Monday:    520g  (tonkatsu)
Tuesday:   348g  (hamburger)
Wednesday: 505g  (tonkatsu)
Thursday:   362g  (hamburger)
Friday:    488g  (tonkatsu)

The weights aren’t exactly 500g and 350g! They vary.

And here’s the deeper question: What’s the probability that a bento weighs exactly 505.000000… grams?

Chibany realizes: in Tutorial 1, they learned probability by counting discrete outcomes. But weight isn’t discrete. It’s continuous. There are infinitely many possible values between 340g and 520g.

How do you assign probabilities when there are infinitely many possibilities?

The Problem with Discrete Probability

Let’s see why the discrete approach breaks down.

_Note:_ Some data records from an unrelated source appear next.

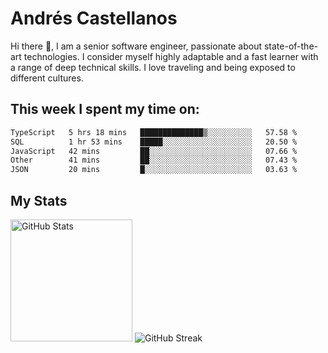 # Andrés Castellanos

Hi there 👋, I am a senior software engineer, passionate about state-of-the-art technologies. I consider myself highly adaptable and a fast learner with a range of deep technical skills. I love traveling and being exposed to different cultures.

## This week I spent my time on:

<!--START_SECTION:waka-->

```txt
TypeScript   5 hrs 18 mins   ██████████████▒░░░░░░░░░░   57.58 %
SQL          1 hr 53 mins    █████░░░░░░░░░░░░░░░░░░░░   20.50 %
JavaScript   42 mins         ██░░░░░░░░░░░░░░░░░░░░░░░   07.66 %
Other        41 mins         ██░░░░░░░░░░░░░░░░░░░░░░░   07.43 %
JSON         20 mins         █░░░░░░░░░░░░░░░░░░░░░░░░   03.63 %
```

<!--END_SECTION:waka-->

## My Stats

<img height="195" src="https://github-readme-stats.vercel.app/api?username=andrescv&show_icons=true&theme=onedark&hide_border=true&card_width=495" alt="GitHub Stats" />

<img src="https://streak-stats.demolab.com?user=andrescv&theme=one-dark-pro&hide_border=true" alt="GitHub Streak" />
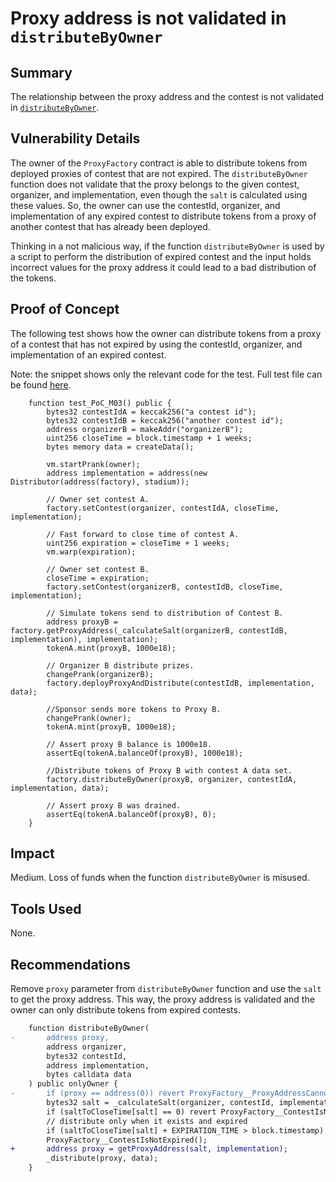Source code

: # Proxy address is not validated in `distributeByOwner`

## Summary

The relationship between the proxy address and the contest is not validated in [`distributeByOwner`](https://github.com/Cyfrin/2023-08-sparkn/blob/0f139b2dc53905700dd29a01451b330f829653e9/src/ProxyFactory.sol#L195C1-L218C6).

## Vulnerability Details

The owner of the `ProxyFactory` contract is able to distribute tokens from deployed proxies of contest that are not expired. The `distributeByOwner` function does not validate that the proxy belongs to the given contest, organizer, and implementation, even though the `salt` is calculated using these values. So, the owner can use the contestId, organizer, and implementation of any expired contest to distribute tokens from a proxy of another contest that has already been deployed.

Thinking in a not malicious way, if the function `distributeByOwner` is used by a script to perform the distribution of expired contest and the input holds incorrect values for the proxy address it could lead to a bad distribution of the tokens.

## Proof of Concept

The following test shows how the owner can distribute tokens from a proxy of a contest that has not expired by using the contestId, organizer, and implementation of an expired contest.

Note: the snippet shows only the relevant code for the test. Full test file can be found [here](https://gist.github.com/romeroadrian/b7c721d86ac5767da27b89d471358e70).

```solidity
    function test_PoC_M03() public {
        bytes32 contestIdA = keccak256("a contest id");
        bytes32 contestIdB = keccak256("another contest id");
        address organizerB = makeAddr("organizerB");
        uint256 closeTime = block.timestamp + 1 weeks;
        bytes memory data = createData();

        vm.startPrank(owner);
        address implementation = address(new Distributor(address(factory), stadium));

        // Owner set contest A.
        factory.setContest(organizer, contestIdA, closeTime, implementation);

        // Fast forward to close time of contest A.
        uint256 expiration = closeTime + 1 weeks;
        vm.warp(expiration);

        // Owner set contest B.
        closeTime = expiration;
        factory.setContest(organizerB, contestIdB, closeTime, implementation);

        // Simulate tokens send to distribution of Contest B.
        address proxyB = factory.getProxyAddress(_calculateSalt(organizerB, contestIdB, implementation), implementation);
        tokenA.mint(proxyB, 1000e18);

        // Organizer B distribute prizes.
        changePrank(organizerB);
        factory.deployProxyAndDistribute(contestIdB, implementation, data);

        //Sponsor sends more tokens to Proxy B.
        changePrank(owner);
        tokenA.mint(proxyB, 1000e18);

        // Assert proxy B balance is 1000e18.
        assertEq(tokenA.balanceOf(proxyB), 1000e18);

        //Distribute tokens of Proxy B with contest A data set.
        factory.distributeByOwner(proxyB, organizer, contestIdA, implementation, data);

        // Assert proxy B was drained.
        assertEq(tokenA.balanceOf(proxyB), 0);
    }
```

## Impact

Medium. Loss of funds when the function `distributeByOwner` is misused.

## Tools Used

None.

## Recommendations

Remove `proxy` parameter from `distributeByOwner` function and use the `salt` to get the proxy address. This way, the proxy address is validated and the owner can only distribute tokens from expired contests.

```diff
    function distributeByOwner(
-       address proxy,
        address organizer,
        bytes32 contestId,
        address implementation,
        bytes calldata data
    ) public onlyOwner {
-       if (proxy == address(0)) revert ProxyFactory__ProxyAddressCannotBeZero();
        bytes32 salt = _calculateSalt(organizer, contestId, implementation);
        if (saltToCloseTime[salt] == 0) revert ProxyFactory__ContestIsNotRegistered();
        // distribute only when it exists and expired
        if (saltToCloseTime[salt] + EXPIRATION_TIME > block.timestamp) revert
        ProxyFactory__ContestIsNotExpired();
+       address proxy = getProxyAddress(salt, implementation);
        _distribute(proxy, data);
    }
```
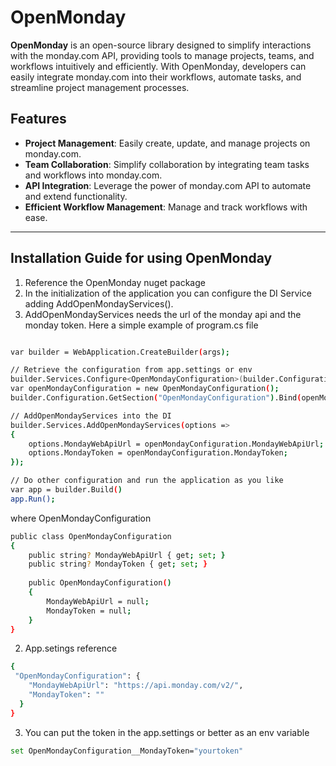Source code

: # OpenMonday

**OpenMonday** is an open-source library designed to simplify interactions with the monday.com API, providing tools to manage projects, teams, and workflows intuitively and efficiently. With OpenMonday, developers can easily integrate monday.com into their workflows, automate tasks, and streamline project management processes.

## Features

- **Project Management**: Easily create, update, and manage projects on monday.com.
- **Team Collaboration**: Simplify collaboration by integrating team tasks and workflows into monday.com.
- **API Integration**: Leverage the power of monday.com API to automate and extend functionality.
- **Efficient Workflow Management**: Manage and track workflows with ease.

---
## Installation Guide for using OpenMonday

1. Reference the OpenMonday nuget package
2. In the initialization of the application you can configure the DI Service adding AddOpenMondayServices().
3. AddOpenMondayServices needs the url of the monday api and the monday token. Here a simple example of program.cs file


```bash

var builder = WebApplication.CreateBuilder(args);

// Retrieve the configuration from app.settings or env
builder.Services.Configure<OpenMondayConfiguration>(builder.Configuration.GetSection("OpenMondayConfiguration"));
var openMondayConfiguration = new OpenMondayConfiguration();
builder.Configuration.GetSection("OpenMondayConfiguration").Bind(openMondayConfiguration);

// AddOpenMondayServices into the DI 
builder.Services.AddOpenMondayServices(options =>
{
    options.MondayWebApiUrl = openMondayConfiguration.MondayWebApiUrl;
    options.MondayToken = openMondayConfiguration.MondayToken;
});

// Do other configuration and run the application as you like
var app = builder.Build()
app.Run();

```

where OpenMondayConfiguration

```bash
public class OpenMondayConfiguration
{
    public string? MondayWebApiUrl { get; set; }
    public string? MondayToken { get; set; }    
    
    public OpenMondayConfiguration()
    {
        MondayWebApiUrl = null;
        MondayToken = null;
    }    
}
```

2. App.setings reference

```bash
{
 "OpenMondayConfiguration": {
    "MondayWebApiUrl": "https://api.monday.com/v2/",
    "MondayToken": ""
  }
}
```

3. You can put the token in the app.settings or better as an env variable 
```bash
set OpenMondayConfiguration__MondayToken="yourtoken"
```

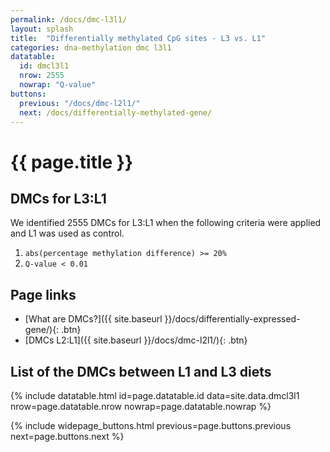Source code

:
 ```yaml
---
permalink: /docs/dmc-l3l1/
layout: splash
title:  "Differentially methylated CpG sites - L3 vs. L1"
categories: dna-methylation dmc l3l1
datatable:
  id: dmcl3l1
  nrow: 2555
  nowrap: "Q-value"
buttons:
  previous: "/docs/dmc-l2l1/"
  next: /docs/differentially-methylated-gene/
---
```


# {{ page.title }}

## DMCs for L3:L1
We identified 2555 DMCs for L3:L1 when the following criteria were applied and L1 was used as control.
1. `abs(percentage methylation difference) >= 20%`
2. `Q-value < 0.01`

## Page links
- [What are DMCs?]({{ site.baseurl }}/docs/differentially-expressed-gene/){: .btn}
- [DMCs L2:L1]({{ site.baseurl }}/docs/dmc-l2l1/){: .btn}

## List of the DMCs between L1 and L3 diets

{% include datatable.html id=page.datatable.id
  data=site.data.dmcl3l1 nrow=page.datatable.nrow
  nowrap=page.datatable.nowrap %}

{% include widepage_buttons.html previous=page.buttons.previous
  next=page.buttons.next %}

In Tutorial 1, Chibany used this formula: $$P(\text{event}) = \frac{\text{# of outcomes in event}}{\text{# of total outcomes}}$$

This worked because there were finitely many outcomes:

  • Outcome space: {tonkatsu, hamburger}
  • $P(\text{tonkatsu}) = \frac{1}{2}$ if choosing randomly

But with continuous weight, this breaks:

  • Outcome space: all real numbers between (say) 340g and 520g
  • $P(\text{weight} = 505g \text{ exactly}) = \frac{1}{\infty} = 0$

Every specific weight has probability ZERO!

This seems wrong. Chibany definitely observed 505g. How can something that happened have zero probability?

📘 Foundation Concept: From Counting to Measuring

Remember from Tutorial 1 that probability started with counting:

$$P(A) = \frac{|A|}{|\Omega|} = \frac{\text{outcomes in event}}{\text{total outcomes}}$$

This worked perfectly for discrete outcomes like {hamburger, tonkatsu} because:

  • We could count the outcomes (|Ω| = 2)
  • Each outcome got equal “share” of probability (1/2 each)
  • The formula made intuitive sense

But with continuous variables like weight, we can’t count outcomes:

  • Infinitely many possible values between 340g and 520g
  • Can’t divide by infinity (|Ω| = ∞)
  • The counting formula breaks down

The key transition: Instead of counting discrete outcomes, we’ll measure continuous areas. The logic stays the same (favorable / total), but:

  • Discrete: Count outcomes → divide by total count
  • Continuous: Measure area → divide by total area

Chibany’s realization: “I need a new tool for this new type of problem, but the core idea of probability hasn’t changed!”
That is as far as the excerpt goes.